Records shown:
★ ★ ★ ★ ★ ★ ★

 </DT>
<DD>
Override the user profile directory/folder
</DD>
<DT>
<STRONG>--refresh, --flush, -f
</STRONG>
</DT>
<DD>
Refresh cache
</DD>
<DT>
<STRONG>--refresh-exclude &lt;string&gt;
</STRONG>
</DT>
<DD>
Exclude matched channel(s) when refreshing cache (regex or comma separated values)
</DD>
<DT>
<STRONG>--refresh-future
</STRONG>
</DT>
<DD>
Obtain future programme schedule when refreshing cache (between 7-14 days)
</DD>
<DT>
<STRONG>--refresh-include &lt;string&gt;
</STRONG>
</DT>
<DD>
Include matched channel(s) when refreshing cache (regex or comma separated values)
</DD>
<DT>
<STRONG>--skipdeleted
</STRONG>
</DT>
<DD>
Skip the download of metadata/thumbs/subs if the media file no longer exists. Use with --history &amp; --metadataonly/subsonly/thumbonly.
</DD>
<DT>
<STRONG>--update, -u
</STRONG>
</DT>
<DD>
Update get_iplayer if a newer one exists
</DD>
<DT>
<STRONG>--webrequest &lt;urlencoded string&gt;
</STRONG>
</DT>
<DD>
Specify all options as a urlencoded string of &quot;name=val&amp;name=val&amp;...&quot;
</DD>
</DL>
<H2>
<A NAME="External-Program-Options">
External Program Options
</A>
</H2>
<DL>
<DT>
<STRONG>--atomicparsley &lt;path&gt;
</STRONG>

★ ★ ★ ★ ★ ★ ★

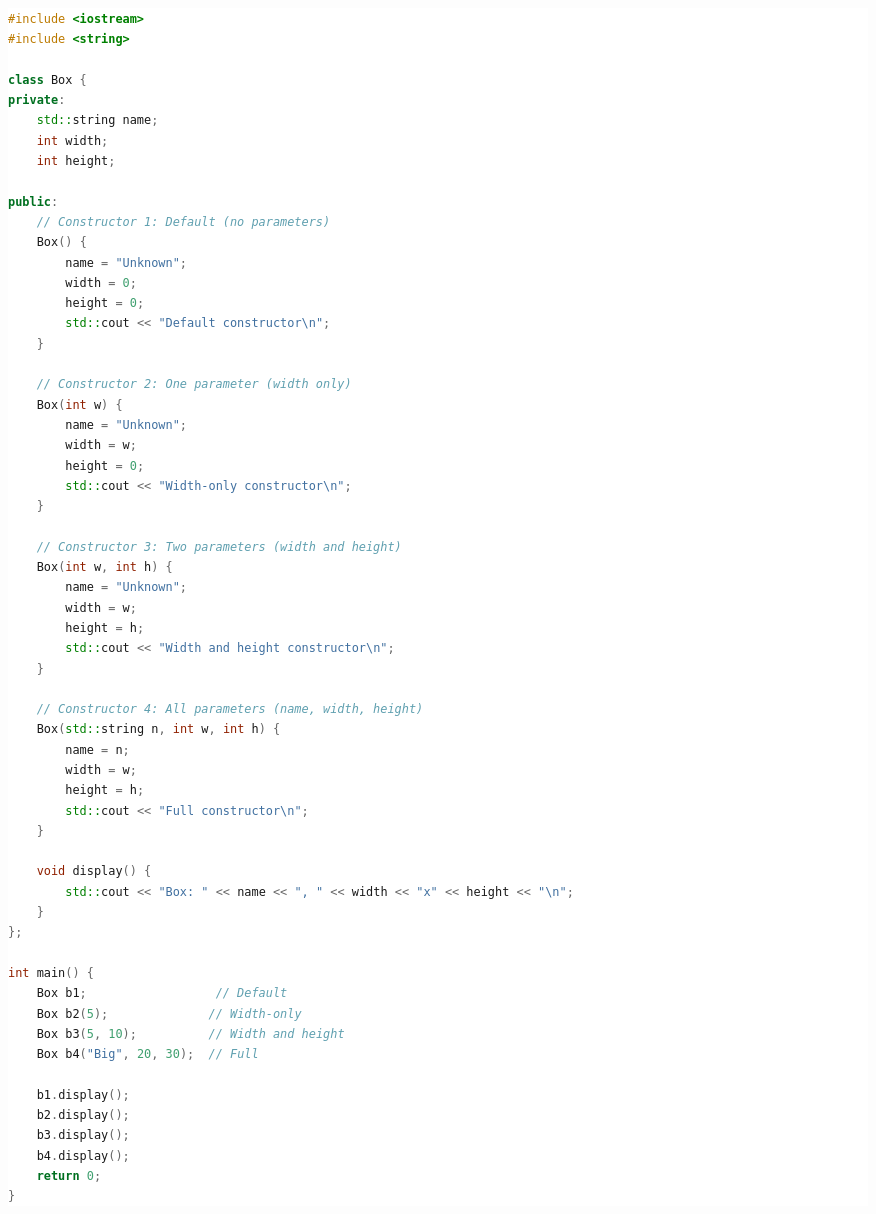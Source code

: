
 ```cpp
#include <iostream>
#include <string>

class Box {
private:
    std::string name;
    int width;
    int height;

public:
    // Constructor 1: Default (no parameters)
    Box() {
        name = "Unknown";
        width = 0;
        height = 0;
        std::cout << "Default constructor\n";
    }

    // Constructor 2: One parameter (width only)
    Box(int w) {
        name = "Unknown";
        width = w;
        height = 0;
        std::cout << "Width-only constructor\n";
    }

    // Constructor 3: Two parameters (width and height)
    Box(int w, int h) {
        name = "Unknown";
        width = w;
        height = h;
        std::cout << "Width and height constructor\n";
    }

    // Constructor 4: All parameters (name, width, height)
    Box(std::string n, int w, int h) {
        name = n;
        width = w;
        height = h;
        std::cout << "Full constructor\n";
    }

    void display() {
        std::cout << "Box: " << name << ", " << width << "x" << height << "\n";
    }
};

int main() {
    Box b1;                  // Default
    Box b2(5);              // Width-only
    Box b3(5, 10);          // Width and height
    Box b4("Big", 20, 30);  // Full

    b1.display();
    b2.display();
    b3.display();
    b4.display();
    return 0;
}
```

★ ★ ★ ★ ★ ★ ★

Problem description: Every line of the material that includes the word "display" needs to be copied.

Solved exercise:
    void display() {
    b1.display();
    b2.display();
    b3.display();
    b4.display();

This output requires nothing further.